When I told J about my wanting to fall apart feelings, and shared the whole "I'm too smart for my own good" thing, I asked him what he thought.  He said that obviously as my husband, he didn't think I should fall apart.  But as an alcoholic, he thought for sure I should fall apart because I'm a mid-life-crisis waiting to happen.  That's how he put it.  Like eventually there's going to be something that will make me snap, and I will seriously lose it on a grand scale, making up for however many years of keeping it together.  I'll take off and move to Italy and wear designer sunglasses and chiffon scarves everywhere (I don't know where I came up with that).

So this is the stuff that I'm talking about in therapy, and trying to figure out.  Why, for example, do I so strongly hate people in AA so much when I'm in their meetings?  On a purely intellectual level, I really have no desire to fall apart.  I am blessed to have a good job that I enjoy, and I like going out into the world, and I even like talking to people sometimes.  I like my espresso machine, and I like being outside on our big deck.  I don't really want to completely fall apart.

But on an emotional level, it's very tempting.  And that takes me back to the beginning.  My first response to the temptation of falling apart is "you can't do everything you want to do all the time, like fall apart.  You have responsibilities."  And I sound exactly like my dad.  Who, incidentally, fell apart.  That aside, he's German, so he believes in following rules and fulfilling responsibilities and duty to family and job and country and everything like that.

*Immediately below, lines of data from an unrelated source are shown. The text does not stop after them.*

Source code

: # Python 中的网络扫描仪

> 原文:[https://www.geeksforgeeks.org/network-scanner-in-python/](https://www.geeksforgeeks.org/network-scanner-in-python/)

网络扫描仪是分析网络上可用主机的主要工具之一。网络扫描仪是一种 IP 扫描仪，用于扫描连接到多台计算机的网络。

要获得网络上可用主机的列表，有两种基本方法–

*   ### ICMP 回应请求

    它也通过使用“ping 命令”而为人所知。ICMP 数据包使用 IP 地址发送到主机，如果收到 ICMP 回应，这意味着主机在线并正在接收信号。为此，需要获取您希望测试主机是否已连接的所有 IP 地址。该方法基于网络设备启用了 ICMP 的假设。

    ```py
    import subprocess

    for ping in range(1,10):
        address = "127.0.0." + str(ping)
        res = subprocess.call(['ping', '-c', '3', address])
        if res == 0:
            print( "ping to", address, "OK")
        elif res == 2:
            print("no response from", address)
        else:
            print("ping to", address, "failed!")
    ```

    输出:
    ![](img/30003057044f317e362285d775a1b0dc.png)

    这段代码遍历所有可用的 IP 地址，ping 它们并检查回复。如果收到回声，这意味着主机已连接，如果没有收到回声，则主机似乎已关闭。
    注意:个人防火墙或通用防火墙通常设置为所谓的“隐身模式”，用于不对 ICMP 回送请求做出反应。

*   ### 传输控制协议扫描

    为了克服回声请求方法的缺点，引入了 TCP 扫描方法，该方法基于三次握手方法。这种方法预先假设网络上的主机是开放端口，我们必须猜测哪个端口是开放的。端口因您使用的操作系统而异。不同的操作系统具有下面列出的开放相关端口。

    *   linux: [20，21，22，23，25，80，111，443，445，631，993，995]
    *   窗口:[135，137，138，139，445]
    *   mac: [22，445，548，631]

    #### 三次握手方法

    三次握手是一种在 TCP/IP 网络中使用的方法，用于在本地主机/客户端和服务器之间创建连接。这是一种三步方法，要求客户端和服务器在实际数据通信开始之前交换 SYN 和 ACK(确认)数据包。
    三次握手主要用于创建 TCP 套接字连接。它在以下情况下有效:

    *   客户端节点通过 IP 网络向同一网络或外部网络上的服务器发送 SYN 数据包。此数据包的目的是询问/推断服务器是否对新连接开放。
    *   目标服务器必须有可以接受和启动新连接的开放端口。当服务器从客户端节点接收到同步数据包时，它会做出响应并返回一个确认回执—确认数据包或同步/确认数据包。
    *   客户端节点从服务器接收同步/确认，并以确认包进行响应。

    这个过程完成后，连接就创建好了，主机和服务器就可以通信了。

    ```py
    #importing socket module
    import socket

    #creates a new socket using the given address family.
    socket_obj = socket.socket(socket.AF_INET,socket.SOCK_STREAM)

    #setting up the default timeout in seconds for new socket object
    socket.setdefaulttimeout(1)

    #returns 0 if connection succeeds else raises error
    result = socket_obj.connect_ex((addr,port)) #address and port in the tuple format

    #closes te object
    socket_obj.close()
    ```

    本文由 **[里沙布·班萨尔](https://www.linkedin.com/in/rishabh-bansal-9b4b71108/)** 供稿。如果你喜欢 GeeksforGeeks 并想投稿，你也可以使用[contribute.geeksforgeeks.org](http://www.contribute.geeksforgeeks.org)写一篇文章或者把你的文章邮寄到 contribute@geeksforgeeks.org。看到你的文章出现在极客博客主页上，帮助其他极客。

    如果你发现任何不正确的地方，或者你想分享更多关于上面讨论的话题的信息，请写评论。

My dad doesn't so much hate people who don't follow rules, as much as he just finds it incomprehensible.  "How can they be passing you when you're going 70 and the speed limit is 65," he asks, on the freeway.  "How can people have meth labs in their house?  It's illegal," is his response when I tell him they did a meth raid.  He just doesn't get it.  I've taken that incomprehension and moved it up a notch to disgust and hatred.  Unlike my dad, I understand that people don't all care about rules.  And I hate those people.

Which brings me back to the breakdown at Sonic.  People who have babies after breaking so many rules seriously piss me off.  Like, seriously.  I'm sure the emotional response I have to it will subside, but right now I already want to hit almost every pregnant woman I see, so, well, it caught me on a bad day when I have little patience...

Maybe my problem isn't so much all the people around me breaking rules, but the fact that I'm standing on the sidelines going, "you can't do that," when they so clearly can, and are, doing that, and they don't even hear me trying to referee, nor do they much care.  Maybe I should learn something from them.  Maybe I'm too far one way, and maybe there are people who are too far the other way, and maybe a good way would be to ride the center line.  Maybe, rather than going out and purposefully breaking rules, I just need to not care about the rules so much.  Because as I said in the beginning, they don't give you a medal for abiding by rules, and nobody really cares.

And that is why I am seriously considering getting my nose pierced next week.  And I would actually be saying I'm definitely getting it pierced, except I'm a real wimp when it comes to needles, and I'm afraid I might pass out.  But I'm really playing around with it.  Which, in and of itself, is a big deal.  I'm all worried about how that will affect me professionally.  Will it hurt me to walk into a meeting with a tiny stud in my nostril?  Will people not take me seriously?  Will it be something I regret?  To which I say, screw it.  I'm sick of worrying about whether I'll regret something.

Maybe some nose-piercing will keep the midlife crisis at bay until I can figure all this stuff out.